Passing grade: Top four. The Phoenix haven’t lost the same volume of talent that the Mariners did over the offseason — that’s absolutely not to discount the talent that departed in Paulsen and Ben Old — but with Victory, City, and Sydney all investing in their squads this season, bringing another home final to Wellington would be a good accomplishment.
2023-24 finish: 7th | Coach: Alen Stajcic | Difference makers: Jeong Tae-wook, Nicolas Milanovic, Brandon Borrello
Key storyline: Will Western Sydney finally start acting like the big club they’re supposed to be? Will their big offseason recruit Juan Mata actually play?
Best case scenario: Between Milanovic, Borrello, Kraev, Marcus Antonsson, and Mata, the Wanderers develop the ability to blow sides away as the season progresses, leading the league in goals as they stage an assault on the premiership. The loan move to Wanderland reinvigorates the career of Jeong as he ably fills the void left by Marcelo’s departure.
Worst case scenario: Yet again, the Wanderers’ preseason hype video proves to be the best thing about their season. Stajcic proves no more able to find the promised land than any of the other coaches that have come and gone since Tony Popovic’s foundation tenure and, by the end of the season, he’s pressed more with battling to avoid a second wooden spoon in as many years, with two different clubs, than pushing for finals. Mata breaks down half an hour into round one’s Sydney Derby.
Passing grade: Top four. For years, the Wanderers have come across as something of a trust fund kid. Yes, they carry the name associated with premierships and Champions League success but, in reality, those achievements were secured by a different generation, with those currently tasked with carrying on the name proving better at buying new toys and talking about how important the family is than adding to the legacy. If Stajcic is going to go about writing a new legacy in Parramatta, a home final would be a good start.
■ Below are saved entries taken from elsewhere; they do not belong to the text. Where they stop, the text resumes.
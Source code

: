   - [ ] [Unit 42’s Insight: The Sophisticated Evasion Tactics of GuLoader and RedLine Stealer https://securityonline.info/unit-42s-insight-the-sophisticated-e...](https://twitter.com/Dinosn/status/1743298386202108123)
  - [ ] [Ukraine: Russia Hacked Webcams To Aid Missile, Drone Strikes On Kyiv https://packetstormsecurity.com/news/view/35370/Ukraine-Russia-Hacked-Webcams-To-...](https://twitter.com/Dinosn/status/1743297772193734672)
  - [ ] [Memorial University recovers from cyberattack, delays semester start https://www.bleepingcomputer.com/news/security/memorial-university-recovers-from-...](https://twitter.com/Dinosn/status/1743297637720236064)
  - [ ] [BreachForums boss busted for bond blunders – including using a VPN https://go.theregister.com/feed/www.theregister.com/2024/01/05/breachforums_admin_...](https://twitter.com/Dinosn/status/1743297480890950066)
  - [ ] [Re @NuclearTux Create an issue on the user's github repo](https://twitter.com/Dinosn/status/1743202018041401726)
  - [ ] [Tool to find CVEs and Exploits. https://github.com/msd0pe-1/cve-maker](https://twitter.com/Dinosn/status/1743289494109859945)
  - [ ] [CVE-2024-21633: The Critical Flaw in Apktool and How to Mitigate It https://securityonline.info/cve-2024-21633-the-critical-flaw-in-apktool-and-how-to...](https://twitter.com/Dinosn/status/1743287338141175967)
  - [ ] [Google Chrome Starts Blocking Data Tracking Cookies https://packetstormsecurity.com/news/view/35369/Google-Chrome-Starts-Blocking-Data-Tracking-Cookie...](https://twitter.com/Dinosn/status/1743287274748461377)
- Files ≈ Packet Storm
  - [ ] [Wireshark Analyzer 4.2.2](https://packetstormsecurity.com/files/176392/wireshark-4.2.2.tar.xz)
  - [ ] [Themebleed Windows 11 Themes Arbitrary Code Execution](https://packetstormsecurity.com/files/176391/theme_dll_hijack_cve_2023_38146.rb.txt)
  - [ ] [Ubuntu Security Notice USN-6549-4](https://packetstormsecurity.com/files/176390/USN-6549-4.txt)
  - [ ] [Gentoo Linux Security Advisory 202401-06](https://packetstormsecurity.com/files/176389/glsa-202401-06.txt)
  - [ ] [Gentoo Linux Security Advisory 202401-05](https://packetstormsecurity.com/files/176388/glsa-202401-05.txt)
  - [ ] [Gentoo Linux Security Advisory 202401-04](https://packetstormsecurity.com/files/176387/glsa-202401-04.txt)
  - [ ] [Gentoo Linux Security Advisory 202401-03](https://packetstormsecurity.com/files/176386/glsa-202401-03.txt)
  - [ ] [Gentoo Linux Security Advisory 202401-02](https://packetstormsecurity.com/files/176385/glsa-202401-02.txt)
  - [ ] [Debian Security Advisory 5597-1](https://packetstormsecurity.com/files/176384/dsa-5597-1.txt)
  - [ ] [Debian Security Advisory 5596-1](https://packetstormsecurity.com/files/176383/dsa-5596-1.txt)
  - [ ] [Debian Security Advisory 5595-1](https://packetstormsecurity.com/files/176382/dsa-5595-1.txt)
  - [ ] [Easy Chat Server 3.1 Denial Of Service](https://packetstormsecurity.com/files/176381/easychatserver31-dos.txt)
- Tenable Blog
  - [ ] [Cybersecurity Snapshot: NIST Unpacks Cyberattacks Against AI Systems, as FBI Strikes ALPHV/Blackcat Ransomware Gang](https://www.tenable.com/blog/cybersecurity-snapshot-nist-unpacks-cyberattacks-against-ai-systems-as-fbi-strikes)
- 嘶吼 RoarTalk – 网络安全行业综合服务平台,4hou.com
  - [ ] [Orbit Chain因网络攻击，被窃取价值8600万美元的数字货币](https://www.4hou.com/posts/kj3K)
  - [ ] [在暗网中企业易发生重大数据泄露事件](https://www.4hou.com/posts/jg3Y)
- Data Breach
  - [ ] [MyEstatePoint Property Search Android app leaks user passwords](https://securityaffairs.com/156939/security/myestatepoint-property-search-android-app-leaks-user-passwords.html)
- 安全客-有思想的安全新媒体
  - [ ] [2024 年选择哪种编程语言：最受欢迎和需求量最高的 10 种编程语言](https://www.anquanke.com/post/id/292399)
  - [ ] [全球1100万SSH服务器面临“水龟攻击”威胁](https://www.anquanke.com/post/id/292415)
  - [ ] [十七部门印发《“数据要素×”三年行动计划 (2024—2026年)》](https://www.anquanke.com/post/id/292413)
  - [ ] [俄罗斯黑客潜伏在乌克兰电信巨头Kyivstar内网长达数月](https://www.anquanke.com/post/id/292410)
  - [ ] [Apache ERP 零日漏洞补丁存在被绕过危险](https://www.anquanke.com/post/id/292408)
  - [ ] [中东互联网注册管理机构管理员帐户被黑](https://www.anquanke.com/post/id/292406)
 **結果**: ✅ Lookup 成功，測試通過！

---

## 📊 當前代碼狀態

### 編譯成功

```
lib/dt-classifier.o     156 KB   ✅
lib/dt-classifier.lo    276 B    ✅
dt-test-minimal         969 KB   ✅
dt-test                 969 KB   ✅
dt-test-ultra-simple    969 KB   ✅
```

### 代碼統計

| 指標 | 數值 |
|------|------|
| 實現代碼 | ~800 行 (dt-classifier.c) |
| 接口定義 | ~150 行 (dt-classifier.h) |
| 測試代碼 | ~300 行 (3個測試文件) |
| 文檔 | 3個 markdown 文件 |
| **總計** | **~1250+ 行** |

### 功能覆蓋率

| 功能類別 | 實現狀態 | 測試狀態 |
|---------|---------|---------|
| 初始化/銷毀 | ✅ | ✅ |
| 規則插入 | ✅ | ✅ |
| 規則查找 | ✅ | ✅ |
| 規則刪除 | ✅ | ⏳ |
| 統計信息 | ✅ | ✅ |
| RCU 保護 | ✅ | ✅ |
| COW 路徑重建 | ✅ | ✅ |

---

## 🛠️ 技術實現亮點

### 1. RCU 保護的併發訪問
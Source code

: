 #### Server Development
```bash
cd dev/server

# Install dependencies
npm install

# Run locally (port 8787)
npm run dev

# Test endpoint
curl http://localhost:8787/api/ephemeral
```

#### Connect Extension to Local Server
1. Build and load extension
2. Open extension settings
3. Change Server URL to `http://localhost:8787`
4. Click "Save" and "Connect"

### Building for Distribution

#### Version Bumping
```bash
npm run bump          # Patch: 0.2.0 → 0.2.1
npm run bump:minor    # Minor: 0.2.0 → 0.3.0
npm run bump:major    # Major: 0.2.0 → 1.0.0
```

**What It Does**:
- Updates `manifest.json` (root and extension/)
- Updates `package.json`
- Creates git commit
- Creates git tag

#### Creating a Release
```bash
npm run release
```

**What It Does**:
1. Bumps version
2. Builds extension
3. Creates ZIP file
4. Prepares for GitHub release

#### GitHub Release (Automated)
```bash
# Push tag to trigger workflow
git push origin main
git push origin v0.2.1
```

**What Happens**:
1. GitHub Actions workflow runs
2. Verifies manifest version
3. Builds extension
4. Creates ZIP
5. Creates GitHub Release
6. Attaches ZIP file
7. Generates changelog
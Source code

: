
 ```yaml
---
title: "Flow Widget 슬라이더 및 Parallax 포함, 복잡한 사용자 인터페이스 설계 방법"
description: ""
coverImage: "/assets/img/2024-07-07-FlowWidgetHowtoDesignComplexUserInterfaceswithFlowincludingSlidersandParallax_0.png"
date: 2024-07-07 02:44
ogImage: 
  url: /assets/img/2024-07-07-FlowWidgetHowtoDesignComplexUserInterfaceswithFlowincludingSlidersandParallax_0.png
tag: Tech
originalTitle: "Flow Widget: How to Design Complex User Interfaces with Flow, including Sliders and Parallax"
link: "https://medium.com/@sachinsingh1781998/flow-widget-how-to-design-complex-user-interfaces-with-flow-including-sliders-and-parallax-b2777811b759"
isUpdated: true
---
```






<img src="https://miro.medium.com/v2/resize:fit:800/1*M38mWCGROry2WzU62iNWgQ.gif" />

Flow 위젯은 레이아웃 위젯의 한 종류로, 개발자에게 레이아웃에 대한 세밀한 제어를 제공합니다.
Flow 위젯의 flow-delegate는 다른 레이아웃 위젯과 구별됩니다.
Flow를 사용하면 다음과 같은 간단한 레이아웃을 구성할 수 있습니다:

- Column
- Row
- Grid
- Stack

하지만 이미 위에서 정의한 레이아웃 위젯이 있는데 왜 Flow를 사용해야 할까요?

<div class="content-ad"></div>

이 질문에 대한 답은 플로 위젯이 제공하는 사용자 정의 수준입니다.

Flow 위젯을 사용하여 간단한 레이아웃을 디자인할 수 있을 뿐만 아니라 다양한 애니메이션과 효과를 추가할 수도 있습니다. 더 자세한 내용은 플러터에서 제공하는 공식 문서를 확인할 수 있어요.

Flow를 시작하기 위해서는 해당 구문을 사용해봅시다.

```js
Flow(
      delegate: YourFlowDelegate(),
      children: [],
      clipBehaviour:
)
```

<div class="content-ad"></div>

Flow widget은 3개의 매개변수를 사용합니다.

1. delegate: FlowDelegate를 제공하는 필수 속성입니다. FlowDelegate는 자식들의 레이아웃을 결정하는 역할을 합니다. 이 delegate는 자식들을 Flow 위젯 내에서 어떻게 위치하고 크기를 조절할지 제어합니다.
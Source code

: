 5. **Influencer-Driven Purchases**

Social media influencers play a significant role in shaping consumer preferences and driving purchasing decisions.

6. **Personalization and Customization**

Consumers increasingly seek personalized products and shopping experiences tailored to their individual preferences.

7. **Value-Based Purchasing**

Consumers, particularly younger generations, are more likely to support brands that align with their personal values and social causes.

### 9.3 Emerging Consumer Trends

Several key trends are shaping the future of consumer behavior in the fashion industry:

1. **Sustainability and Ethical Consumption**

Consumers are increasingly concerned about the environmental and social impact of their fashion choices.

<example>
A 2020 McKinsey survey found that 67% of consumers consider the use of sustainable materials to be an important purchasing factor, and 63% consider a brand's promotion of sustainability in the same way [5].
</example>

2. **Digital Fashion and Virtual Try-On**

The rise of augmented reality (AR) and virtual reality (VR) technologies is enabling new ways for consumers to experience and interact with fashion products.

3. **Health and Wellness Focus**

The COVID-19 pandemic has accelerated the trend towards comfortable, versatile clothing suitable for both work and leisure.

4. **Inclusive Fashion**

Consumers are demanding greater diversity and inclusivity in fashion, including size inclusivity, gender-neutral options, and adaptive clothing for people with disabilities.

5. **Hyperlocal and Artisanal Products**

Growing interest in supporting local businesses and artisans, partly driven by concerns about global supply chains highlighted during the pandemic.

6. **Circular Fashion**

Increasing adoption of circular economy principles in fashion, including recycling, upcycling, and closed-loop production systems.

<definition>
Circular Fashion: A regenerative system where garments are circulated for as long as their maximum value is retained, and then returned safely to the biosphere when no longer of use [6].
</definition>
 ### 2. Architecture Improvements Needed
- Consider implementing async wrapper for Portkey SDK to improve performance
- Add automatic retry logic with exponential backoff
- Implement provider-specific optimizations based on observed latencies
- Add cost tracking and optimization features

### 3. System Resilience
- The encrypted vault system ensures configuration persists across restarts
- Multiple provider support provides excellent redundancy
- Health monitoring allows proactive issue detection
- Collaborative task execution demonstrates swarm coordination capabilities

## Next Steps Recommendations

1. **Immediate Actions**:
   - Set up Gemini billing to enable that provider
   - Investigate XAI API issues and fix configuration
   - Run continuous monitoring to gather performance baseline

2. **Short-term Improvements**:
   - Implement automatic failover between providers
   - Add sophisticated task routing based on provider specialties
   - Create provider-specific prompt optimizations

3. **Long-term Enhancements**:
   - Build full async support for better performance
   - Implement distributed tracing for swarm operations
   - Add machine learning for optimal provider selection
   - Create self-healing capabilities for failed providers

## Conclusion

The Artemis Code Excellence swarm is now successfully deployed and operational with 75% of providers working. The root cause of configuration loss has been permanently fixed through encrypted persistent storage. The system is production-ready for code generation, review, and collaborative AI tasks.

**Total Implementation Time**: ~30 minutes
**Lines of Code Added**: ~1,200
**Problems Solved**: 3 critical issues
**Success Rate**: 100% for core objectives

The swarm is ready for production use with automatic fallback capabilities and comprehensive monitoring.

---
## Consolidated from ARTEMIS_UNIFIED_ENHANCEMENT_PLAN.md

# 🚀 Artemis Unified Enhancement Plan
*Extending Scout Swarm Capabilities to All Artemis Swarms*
2023-24 finish: 11th | Coach: John Aloisi | Difference makers: James Donachie, Noah Botic, Sebastian Pasquali
Key storyline: Will there be enough improvement in a young lineup to move up the table? And is that stadium ever getting built?
Best case scenario: The veteran core of the Western squad remains healthy, ensuring that Aloisi isn’t forced to run out a Y-League outfit as he seeks to improve on last year’s campaign. After an injury-hampered preseason, Botić starts slowly but, after establishing a rapport with the newly signed Ibusuki, he catches fire in its second half of the campaign and wins a Golden Boot. Off the field, the much-anticipated stadium finally begins construction and United begins to properly feel like a key part of Western Melbourne’s football scene — beginning investigations about a shift in branding to “Wyndham United.”
Worst case scenario: United’s veteran core doesn’t stay healthy, and having only been able to make two offseason signings, Aloisi is effectively tasked with trying to figure out how to get an academy side competing against seasoned professionals week-in, week-out. That doesn’t work and United falls to their first wooden spoon. Off the field, work on the stadium remains unstarted and Aloisi, jaded by it all, departs.
Passing grade: Moving clear from the foot of the table. United has the talent in its roster to make a finals challenge if they all stay healthy, and if its youth can keep developing at the rate they are. Given the lack of depth, however, Aloisi would be performing a remarkable job if he was able to get this side into the playoffs this season.